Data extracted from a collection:
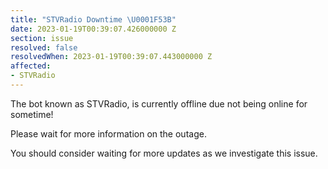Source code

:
 ```yaml
---
title: "STVRadio Downtime \U0001F53B"
date: 2023-01-19T00:39:07.426000000 Z
section: issue
resolved: false
resolvedWhen: 2023-01-19T00:39:07.443000000 Z
affected: 
- STVRadio
---
```


The bot known as STVRadio, is currently offline due not being online for sometime!

Please wait for more information on the outage.

You should consider waiting for more updates as we investigate this issue.
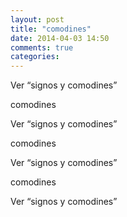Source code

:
 ```yaml
---
layout: post
title: "comodines"
date: 2014-04-03 14:50
comments: true
categories: 
---
```

Ver “signos y comodines”

comodines

Ver “signos y comodines”

comodines

Ver “signos y comodines”

comodines

Ver “signos y comodines”

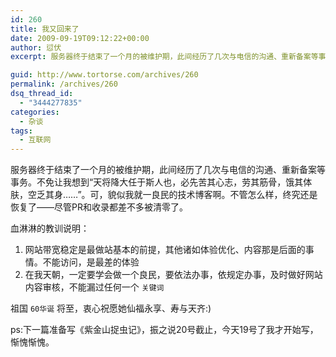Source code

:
 ```yaml
---
id: 260
title: 我又回来了
date: 2009-09-19T09:12:22+00:00
author: 愆伏
excerpt: 服务器终于结束了一个月的被维护期，此间经历了几次与电信的沟通、重新备案等事务。不免让我想到“天将降大任于斯人也，必先苦其心志，劳其筋骨，饿其体肤，空乏其身……”。可，貌似我就一良民的技术博客啊。不管怎么样，终究还是恢复了——尽管PR和收录都差不多被清零了。

guid: http://www.tortorse.com/archives/260
permalink: /archives/260
dsq_thread_id:
  - "3444277835"
categories:
  - 杂谈
tags:
  - 互联网
---
```

服务器终于结束了一个月的被维护期，此间经历了几次与电信的沟通、重新备案等事务。不免让我想到“天将降大任于斯人也，必先苦其心志，劳其筋骨，饿其体肤，空乏其身……”。可，貌似我就一良民的技术博客啊。不管怎么样，终究还是恢复了——尽管PR和收录都差不多被清零了。

血淋淋的教训说明：

1. 网站带宽稳定是最做站基本的前提，其他诸如体验优化、内容那是后面的事情。不能访问，是最差的体验
2. 在我天朝，一定要学会做一个良民，要依法办事，依规定办事，及时做好网站内容审核，不能漏过任何一个 `关键词`

祖国 `60华诞` 将至，衷心祝愿她仙福永享、寿与天齐:)

ps:下一篇准备写《紫金山捉虫记》，振之说20号截止，今天19号了我才开始写，惭愧惭愧。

Work required: Which lines of the records above contain the word "STVRadio"? Report each one in full.

Task solution:
title: "STVRadio Downtime \U0001F53B"
- STVRadio
The bot known as STVRadio, is currently offline due not being online for sometime!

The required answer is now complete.